Re: [PATCH bpf-next 2/2] bpf/stackmap: fix A-A deadlock in bpf_get_stack()

From: Alexei Starovoitov
Date: Thu Oct 10 2019 - 14:06:39 EST


On 10/10/19 10:46 AM, Peter Zijlstra wrote:
> On Thu, Oct 10, 2019 at 05:19:01PM +0000, Alexei Starovoitov wrote:
>> On 10/10/19 12:36 AM, Peter Zijlstra wrote:
>>> On Wed, Oct 09, 2019 at 11:19:16PM -0700, Song Liu wrote:
>>>> bpf stackmap with build-id lookup (BPF_F_STACK_BUILD_ID) can trigger A-A
>>>> deadlock on rq_lock():
>>>>
>>>> rcu: INFO: rcu_sched detected stalls on CPUs/tasks:
>>>> [...]
>>>> Call Trace:
>>>> try_to_wake_up+0x1ad/0x590
>>>> wake_up_q+0x54/0x80
>>>> rwsem_wake+0x8a/0xb0
>>>> bpf_get_stack+0x13c/0x150
>>>> bpf_prog_fbdaf42eded9fe46_on_event+0x5e3/0x1000
>>>> bpf_overflow_handler+0x60/0x100
>>>> __perf_event_overflow+0x4f/0xf0
>>>> perf_swevent_overflow+0x99/0xc0
>>>> ___perf_sw_event+0xe7/0x120
>>>> __schedule+0x47d/0x620
>>>> schedule+0x29/0x90
>>>> futex_wait_queue_me+0xb9/0x110
>>>> futex_wait+0x139/0x230
>>>> do_futex+0x2ac/0xa50
>>>> __x64_sys_futex+0x13c/0x180
>>>> do_syscall_64+0x42/0x100
>>>> entry_SYSCALL_64_after_hwframe+0x44/0xa9
>>>>
>>>
>>>> diff --git a/kernel/bpf/stackmap.c b/kernel/bpf/stackmap.c
>>>> index 052580c33d26..3b278f6b0c3e 100644
>>>> --- a/kernel/bpf/stackmap.c
>>>> +++ b/kernel/bpf/stackmap.c
>>>> @@ -287,7 +287,7 @@ static void stack_map_get_build_id_offset(struct bpf_stack_build_id *id_offs,
>>>> bool irq_work_busy = false;
>>>> struct stack_map_irq_work *work = NULL;
>>>>
>>>> - if (in_nmi()) {
>>>> + if (in_nmi() || this_rq_is_locked()) {
>>>> work = this_cpu_ptr(&up_read_work);
>>>> if (work->irq_work.flags & IRQ_WORK_BUSY)
>>>> /* cannot queue more up_read, fallback */
>>>
>>> This is horrific crap. Just say no to that get_build_id_offset()
>>> trainwreck.
>>
>> this is not a helpful comment.
>> What issues do you see with this approach?
>
> It will still generate deadlocks if I place a tracepoint inside a lock
> that nests inside rq->lock, and it won't ever be able to detect that.
> Say do the very same thing on trace_hrtimer_start(), which is under
> cpu_base->lock, which nests inside rq->lock. That should give you an
> AB-BA.
>
> tracepoints / perf-overflow should _never_ take locks.
>
> All of stack_map_get_build_id_offset() is just disguisting games; I did
> tell you guys how to do lockless vma lookups a few years ago -- and yes,
> that is invasive core mm surgery. But this is just disguisting hacks for
> not wanting to do it right.

you mean speculative page fault stuff?
That was my hope as well and I offered Laurent all the help to land it.
Yet after a year since we've talked the patches are not any closer
to landing.
Any other 'invasive mm surgery' you have in mind?

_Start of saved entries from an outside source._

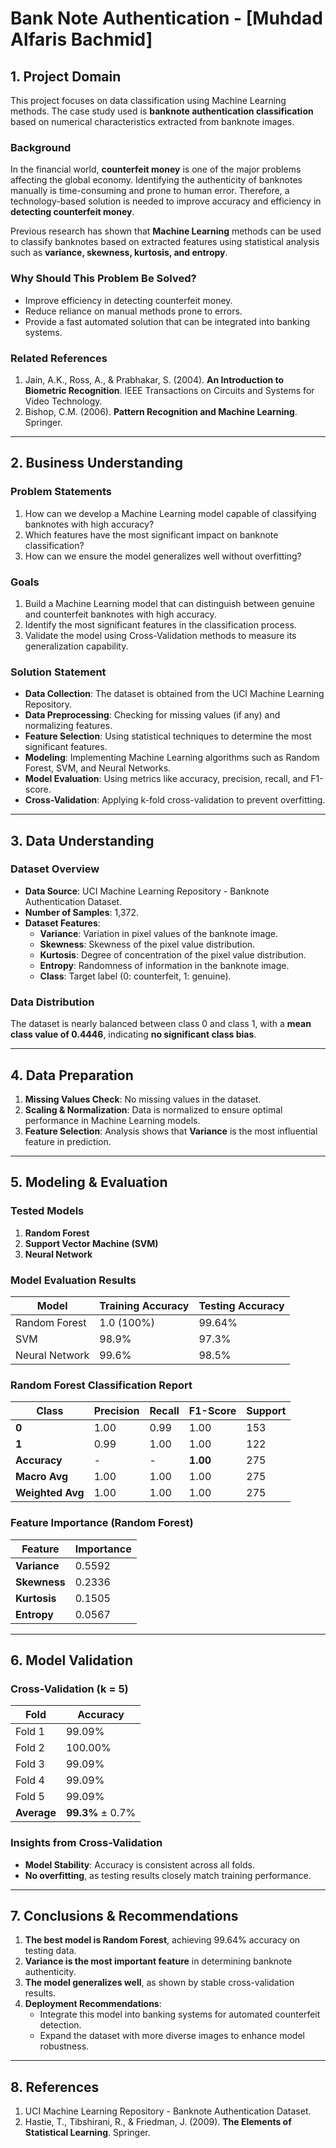 # **Bank Note Authentication - [Muhdad Alfaris Bachmid]**

## **1. Project Domain**
This project focuses on data classification using Machine Learning methods. The case study used is **banknote authentication classification** based on numerical characteristics extracted from banknote images.

### **Background**
In the financial world, **counterfeit money** is one of the major problems affecting the global economy. Identifying the authenticity of banknotes manually is time-consuming and prone to human error. Therefore, a technology-based solution is needed to improve accuracy and efficiency in **detecting counterfeit money**.

Previous research has shown that **Machine Learning** methods can be used to classify banknotes based on extracted features using statistical analysis such as **variance, skewness, kurtosis, and entropy**.

### **Why Should This Problem Be Solved?**
- Improve efficiency in detecting counterfeit money.
- Reduce reliance on manual methods prone to errors.
- Provide a fast automated solution that can be integrated into banking systems.

### **Related References**
1. Jain, A.K., Ross, A., & Prabhakar, S. (2004). **An Introduction to Biometric Recognition**. IEEE Transactions on Circuits and Systems for Video Technology.
2. Bishop, C.M. (2006). **Pattern Recognition and Machine Learning**. Springer.

---

## **2. Business Understanding**

### **Problem Statements**
1. How can we develop a Machine Learning model capable of classifying banknotes with high accuracy?
2. Which features have the most significant impact on banknote classification?
3. How can we ensure the model generalizes well without overfitting?

### **Goals**
1. Build a Machine Learning model that can distinguish between genuine and counterfeit banknotes with high accuracy.
2. Identify the most significant features in the classification process.
3. Validate the model using Cross-Validation methods to measure its generalization capability.

### **Solution Statement**
- **Data Collection**: The dataset is obtained from the UCI Machine Learning Repository.
- **Data Preprocessing**: Checking for missing values (if any) and normalizing features.
- **Feature Selection**: Using statistical techniques to determine the most significant features.
- **Modeling**: Implementing Machine Learning algorithms such as Random Forest, SVM, and Neural Networks.
- **Model Evaluation**: Using metrics like accuracy, precision, recall, and F1-score.
- **Cross-Validation**: Applying k-fold cross-validation to prevent overfitting.

---

## **3. Data Understanding**

### **Dataset Overview**
- **Data Source**: UCI Machine Learning Repository - Banknote Authentication Dataset.
- **Number of Samples**: 1,372.
- **Dataset Features**:
  - **Variance**: Variation in pixel values of the banknote image.
  - **Skewness**: Skewness of the pixel value distribution.
  - **Kurtosis**: Degree of concentration of the pixel value distribution.
  - **Entropy**: Randomness of information in the banknote image.
  - **Class**: Target label (0: counterfeit, 1: genuine).

### **Data Distribution**
The dataset is nearly balanced between class 0 and class 1, with a **mean class value of 0.4446**, indicating **no significant class bias**.

---

## **4. Data Preparation**
1. **Missing Values Check**: No missing values in the dataset.
2. **Scaling & Normalization**: Data is normalized to ensure optimal performance in Machine Learning models.
3. **Feature Selection**: Analysis shows that **Variance** is the most influential feature in prediction.

---

## **5. Modeling & Evaluation**

### **Tested Models**
1. **Random Forest**
2. **Support Vector Machine (SVM)**
3. **Neural Network**

### **Model Evaluation Results**
| Model | Training Accuracy | Testing Accuracy |
|--------|------------------|------------------|
| Random Forest | 1.0 (100%) | 99.64% |
| SVM | 98.9% | 97.3% |
| Neural Network | 99.6% | 98.5% |

### **Random Forest Classification Report**
| Class | Precision | Recall | F1-Score | Support |
|-------|-----------|--------|----------|---------|
| **0** | 1.00 | 0.99 | 1.00 | 153 |
| **1** | 0.99 | 1.00 | 1.00 | 122 |
| **Accuracy** | - | - | **1.00** | 275 |
| **Macro Avg** | 1.00 | 1.00 | 1.00 | 275 |
| **Weighted Avg** | 1.00 | 1.00 | 1.00 | 275 |

### **Feature Importance (Random Forest)**
| Feature | Importance |
|--------|------------|
| **Variance** | 0.5592 |
| **Skewness** | 0.2336 |
| **Kurtosis** | 0.1505 |
| **Entropy** | 0.0567 |

---

## **6. Model Validation**
### **Cross-Validation (k = 5)**
| Fold | Accuracy |
|------|---------|
| Fold 1 | 99.09% |
| Fold 2 | 100.00% |
| Fold 3 | 99.09% |
| Fold 4 | 99.09% |
| Fold 5 | 99.09% |
| **Average** | **99.3%** ± 0.7% |

### **Insights from Cross-Validation**
- **Model Stability**: Accuracy is consistent across all folds.
- **No overfitting**, as testing results closely match training performance.

---

## **7. Conclusions & Recommendations**
1. **The best model is Random Forest**, achieving 99.64% accuracy on testing data.
2. **Variance is the most important feature** in determining banknote authenticity.
3. **The model generalizes well**, as shown by stable cross-validation results.
4. **Deployment Recommendations**:
   - Integrate this model into banking systems for automated counterfeit detection.
   - Expand the dataset with more diverse images to enhance model robustness.

---

## **8. References**
1. UCI Machine Learning Repository - Banknote Authentication Dataset.
2. Hastie, T., Tibshirani, R., & Friedman, J. (2009). **The Elements of Statistical Learning**. Springer.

> Basically the only semi-sane thing to do with that trainwreck is
> s/in_nmi()/true/ and pray.
>
> On top of that I just hate buildids in general.

Emotions aside... build_id is useful and used in production.
It's used widely because it solves real problems.
This dead lock is from real servers and not from some sanitizer wannabe.
Hence we need to fix it as cleanly as possible and quickly.
s/in_nmi/true/ is certainly an option.
I'm worried about overhead of doing irq_work_queue() all the time.
But I'm not familiar with mechanism enough to justify the concerns.
Would it make sense to do s/in_nmi/irgs_disabled/ instead?